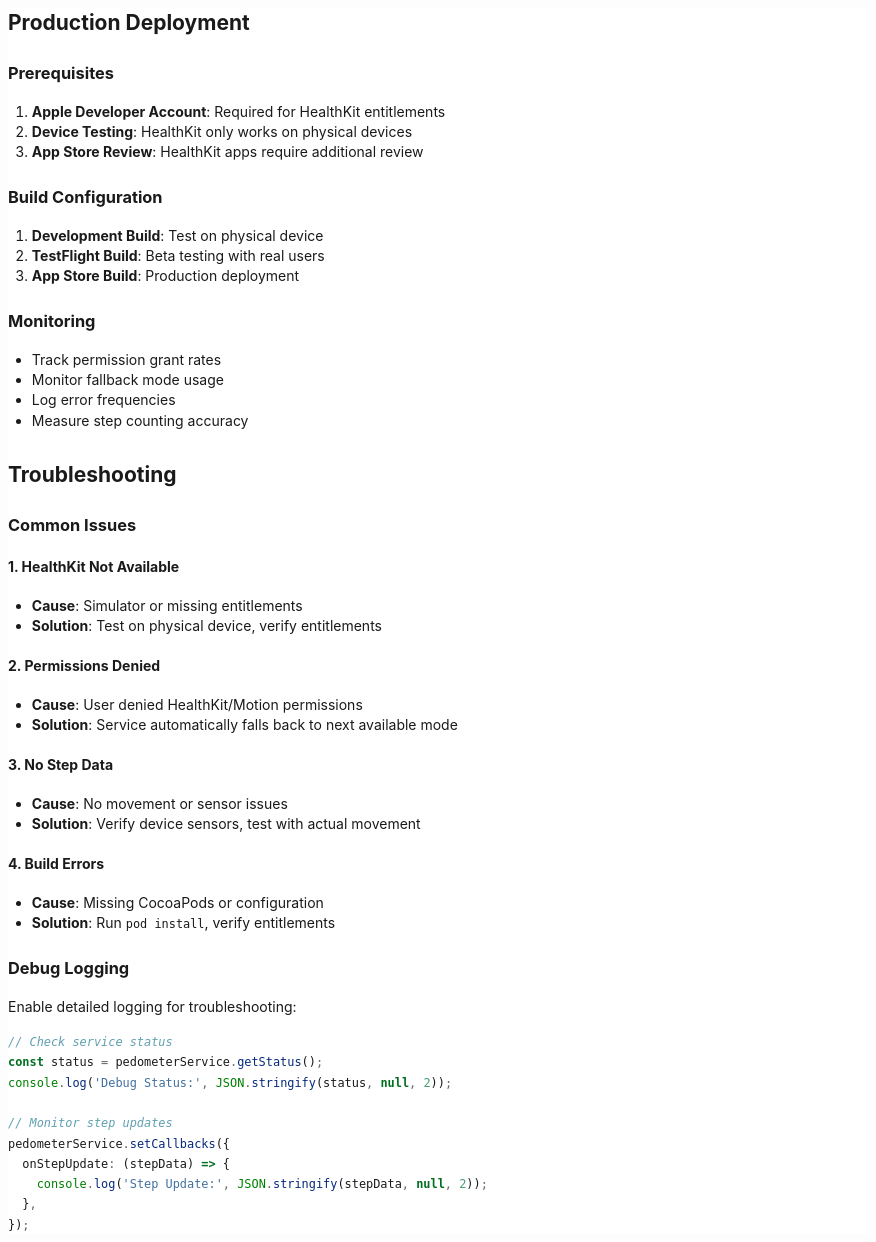 ## Production Deployment

### Prerequisites
1. **Apple Developer Account**: Required for HealthKit entitlements
2. **Device Testing**: HealthKit only works on physical devices
3. **App Store Review**: HealthKit apps require additional review

### Build Configuration
1. **Development Build**: Test on physical device
2. **TestFlight Build**: Beta testing with real users
3. **App Store Build**: Production deployment

### Monitoring
- Track permission grant rates
- Monitor fallback mode usage
- Log error frequencies
- Measure step counting accuracy

## Troubleshooting

### Common Issues

#### 1. HealthKit Not Available
- **Cause**: Simulator or missing entitlements
- **Solution**: Test on physical device, verify entitlements

#### 2. Permissions Denied
- **Cause**: User denied HealthKit/Motion permissions
- **Solution**: Service automatically falls back to next available mode

#### 3. No Step Data
- **Cause**: No movement or sensor issues
- **Solution**: Verify device sensors, test with actual movement

#### 4. Build Errors
- **Cause**: Missing CocoaPods or configuration
- **Solution**: Run `pod install`, verify entitlements

### Debug Logging

Enable detailed logging for troubleshooting:

```typescript
// Check service status
const status = pedometerService.getStatus();
console.log('Debug Status:', JSON.stringify(status, null, 2));

// Monitor step updates
pedometerService.setCallbacks({
  onStepUpdate: (stepData) => {
    console.log('Step Update:', JSON.stringify(stepData, null, 2));
  },
});
```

━━━━━━

▸ **REQUIRED ACTION**: Find the lines in the data that include "Cause", then copy each of them.

▸ **SOLUTION**:
- **Cause**: Simulator or missing entitlements
- **Cause**: User denied HealthKit/Motion permissions
- **Cause**: No movement or sensor issues
- **Cause**: Missing CocoaPods or configuration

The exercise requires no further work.